**Problem details:**
Filter the listing below, copying every line in which the word "keyword" appears.
(Dataset begins)
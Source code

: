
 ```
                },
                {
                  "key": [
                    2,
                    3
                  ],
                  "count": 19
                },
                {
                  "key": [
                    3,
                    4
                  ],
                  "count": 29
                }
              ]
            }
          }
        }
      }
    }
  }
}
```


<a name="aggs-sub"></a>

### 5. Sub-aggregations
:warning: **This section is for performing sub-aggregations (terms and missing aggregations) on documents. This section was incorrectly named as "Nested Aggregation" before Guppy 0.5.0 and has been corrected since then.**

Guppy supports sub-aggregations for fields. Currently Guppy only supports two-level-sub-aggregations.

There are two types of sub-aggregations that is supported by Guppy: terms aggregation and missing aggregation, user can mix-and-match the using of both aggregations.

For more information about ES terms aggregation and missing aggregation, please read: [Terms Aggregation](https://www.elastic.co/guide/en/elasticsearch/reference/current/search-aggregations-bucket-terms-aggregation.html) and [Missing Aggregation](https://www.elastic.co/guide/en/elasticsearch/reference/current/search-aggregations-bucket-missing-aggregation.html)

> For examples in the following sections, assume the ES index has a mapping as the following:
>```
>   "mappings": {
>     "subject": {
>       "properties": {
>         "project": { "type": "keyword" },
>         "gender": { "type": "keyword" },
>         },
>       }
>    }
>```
(Dataset ends)
**Worked solution:**
>         "project": { "type": "keyword" },
>         "gender": { "type": "keyword" },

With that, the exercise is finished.